Ellen Douglas
Ellen
Douglas, (July 12, 1921 – November 7, 2012), born Josephine Ayres
Haxton, was a Mississippi native whose novel Apostles of Light was a
1973 National Book Award nominee. She wrote 11 books, including six
novels and several collections of short stories and essays.
Douglas took a pseudonym to guard the privacy of her family.
Douglas' Mississippi-set work dealt candidly with race relations,
families and the role of women. She cited fellow Mississippi native
William Faulkner as a literary influence.
She was born in
Natchez, Mississippi and grew up in Alexandria, Louisiana and Hope,
Arkansas, spending summers with her grandparents in Natchez,
Mississippi, where the family's roots reached back generations. She
graduated from the University of Mississippi in 1942.
Apostles of Light is a complex novel about the mistreatment of
residents at a home for the elderly in fictional Homochitto,
Mississippi, the town in many of her works.
"If you don't
have conflict, you don't have fiction," Douglas told the Associated
Press in a 2005 interview about race relations and other forces that
helped shape literature.
In a 1980 oral history with the
Mississippi Department of Archives and History, Douglas said she was
influence by the "overwhelming hypnotic style" of Faulkner, who was
living and writing in Oxford when she was a student there at the
University of Mississippi. She said she met him once when she was a
student and a couple of times years later, but didn't know him well.
Her 1979 novel, The Rock Cried Out, is about a young Mississippi
man whose cousin was killed during the Freedom Summer of 1964, a
pivotal time for the civil rights movement in the Deep South state.

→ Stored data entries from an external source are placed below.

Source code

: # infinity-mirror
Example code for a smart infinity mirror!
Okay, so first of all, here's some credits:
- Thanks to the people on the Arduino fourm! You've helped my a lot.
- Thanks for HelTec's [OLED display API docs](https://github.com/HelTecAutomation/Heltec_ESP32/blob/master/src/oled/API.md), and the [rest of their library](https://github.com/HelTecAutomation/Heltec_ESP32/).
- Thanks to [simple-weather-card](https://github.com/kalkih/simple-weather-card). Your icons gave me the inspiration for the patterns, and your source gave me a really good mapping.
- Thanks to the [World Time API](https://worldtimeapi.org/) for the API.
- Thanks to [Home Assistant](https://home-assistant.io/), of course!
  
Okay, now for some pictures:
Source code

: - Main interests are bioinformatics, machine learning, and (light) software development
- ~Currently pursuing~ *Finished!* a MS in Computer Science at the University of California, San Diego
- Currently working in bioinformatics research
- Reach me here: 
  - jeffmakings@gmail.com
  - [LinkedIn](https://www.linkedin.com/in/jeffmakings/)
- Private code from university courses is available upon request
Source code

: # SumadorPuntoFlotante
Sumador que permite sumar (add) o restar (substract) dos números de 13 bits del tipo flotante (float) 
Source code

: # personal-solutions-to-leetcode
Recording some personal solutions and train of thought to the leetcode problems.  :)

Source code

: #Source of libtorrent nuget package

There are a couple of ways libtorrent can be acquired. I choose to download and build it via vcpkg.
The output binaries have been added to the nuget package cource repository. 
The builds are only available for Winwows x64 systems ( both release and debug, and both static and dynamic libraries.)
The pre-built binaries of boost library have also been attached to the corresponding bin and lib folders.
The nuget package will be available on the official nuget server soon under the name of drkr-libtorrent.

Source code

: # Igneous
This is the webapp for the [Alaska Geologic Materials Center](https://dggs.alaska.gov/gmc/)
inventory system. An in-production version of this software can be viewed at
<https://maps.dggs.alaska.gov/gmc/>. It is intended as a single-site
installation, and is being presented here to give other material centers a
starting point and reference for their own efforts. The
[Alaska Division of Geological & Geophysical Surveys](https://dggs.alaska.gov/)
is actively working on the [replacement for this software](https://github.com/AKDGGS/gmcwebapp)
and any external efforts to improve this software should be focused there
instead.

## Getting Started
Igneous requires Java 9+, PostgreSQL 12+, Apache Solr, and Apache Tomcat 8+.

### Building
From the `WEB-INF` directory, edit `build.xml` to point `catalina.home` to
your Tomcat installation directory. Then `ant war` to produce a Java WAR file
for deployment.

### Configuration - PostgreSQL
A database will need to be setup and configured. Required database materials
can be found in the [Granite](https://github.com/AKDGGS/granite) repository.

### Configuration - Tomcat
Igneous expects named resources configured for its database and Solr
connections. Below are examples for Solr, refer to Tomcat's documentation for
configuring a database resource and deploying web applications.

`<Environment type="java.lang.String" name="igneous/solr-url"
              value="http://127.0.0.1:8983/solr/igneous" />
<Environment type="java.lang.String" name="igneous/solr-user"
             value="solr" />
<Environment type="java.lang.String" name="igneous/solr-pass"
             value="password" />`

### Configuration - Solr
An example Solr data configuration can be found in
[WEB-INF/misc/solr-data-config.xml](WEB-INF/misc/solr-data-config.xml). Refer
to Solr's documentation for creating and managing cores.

Some of her other works were A Family's Affairs and Can't Quit
You, Baby.
Douglas won a lifetime achievement award in 2008
from the Mississippi Institute of Arts and Letters.
Douglas
was writer-in-residence at the University of Mississippi from 1979
to 1983. One of her creative writing students was Larry Brown, an
Oxford firefighter who later wrote Big Bad Love and other gritty
novels set in the South. Brown died in 2004.
Ellen Douglas
died after an extended illness on 7th November 2012 in Jackson,
where she had lived or the past three decades. She was 91. She is
survived by three sons: Richard Haxton, Brooks Haxton and Ayres
Haxton, whom she raised in Greenville, Mississippi.